As a 30-year state public-service worker, I was outraged to learn the Department of Transportation is offering bonuses to private contractors repairing the problem-plagued project along Interstate 84 in Waterbury (Dec. 20 article, "I-84 repairs going smoothly").
As a state taxpayer, I believe we should expect the deficient drains on Connecticut's "Little Dig" to be replaced on budget and on time without having to resort to what amounts to bribery.
Our members in CSEA/SEIU Local 2001 have called for Gov. M. Jodi Rell to appoint front-line workers in the agency to play an active role in reforming the agency since she announced her Commission to Reorganize the DOT in May. The first recommendation in our "5-Point 'Safety, Security and Savings Plan," presented last summer, was to reform the way transportation projects are contracted.
The good news is the governor signed clean-contracting legislation in October, though its implementation is delayed until 2009. Paying bonuses to private contractors shows DOT management has no intention of performing the cost-benefit analyses or applying the tougher contractor review standards the law will require any sooner.

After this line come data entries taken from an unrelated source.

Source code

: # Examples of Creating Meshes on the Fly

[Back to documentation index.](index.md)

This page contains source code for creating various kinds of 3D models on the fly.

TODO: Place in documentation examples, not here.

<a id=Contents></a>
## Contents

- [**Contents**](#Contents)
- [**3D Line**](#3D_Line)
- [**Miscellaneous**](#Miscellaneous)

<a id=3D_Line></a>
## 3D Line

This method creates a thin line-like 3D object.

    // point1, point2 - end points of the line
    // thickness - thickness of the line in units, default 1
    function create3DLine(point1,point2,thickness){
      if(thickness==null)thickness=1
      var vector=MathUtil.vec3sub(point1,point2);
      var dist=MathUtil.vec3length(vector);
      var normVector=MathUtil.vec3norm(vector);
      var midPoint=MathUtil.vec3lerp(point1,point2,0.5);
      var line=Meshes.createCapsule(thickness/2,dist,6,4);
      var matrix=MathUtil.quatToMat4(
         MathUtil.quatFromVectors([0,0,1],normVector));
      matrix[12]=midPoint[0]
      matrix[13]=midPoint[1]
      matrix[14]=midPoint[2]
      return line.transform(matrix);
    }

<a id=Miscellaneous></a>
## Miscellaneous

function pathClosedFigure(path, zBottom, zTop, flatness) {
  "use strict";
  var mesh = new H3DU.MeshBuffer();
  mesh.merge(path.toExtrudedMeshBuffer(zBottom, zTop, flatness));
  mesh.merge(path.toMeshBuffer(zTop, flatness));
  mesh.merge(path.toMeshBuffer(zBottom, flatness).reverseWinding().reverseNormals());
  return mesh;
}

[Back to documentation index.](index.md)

If we are going to remake the DOT into an efficient, quality-first provider of public services, what we really need is for the clean-contracting bill to be implemented now. We can't afford to wait another year while DOT management wastes more of our tax dollars bribing private contractors into delivering quality services for taxpayers.
Michael J. O'Brien
Higganum
The writer is a supervising sanitary engineer for the state Department of Environmental Protection and president of CSEA/SEIU Local 2001's Executive Council.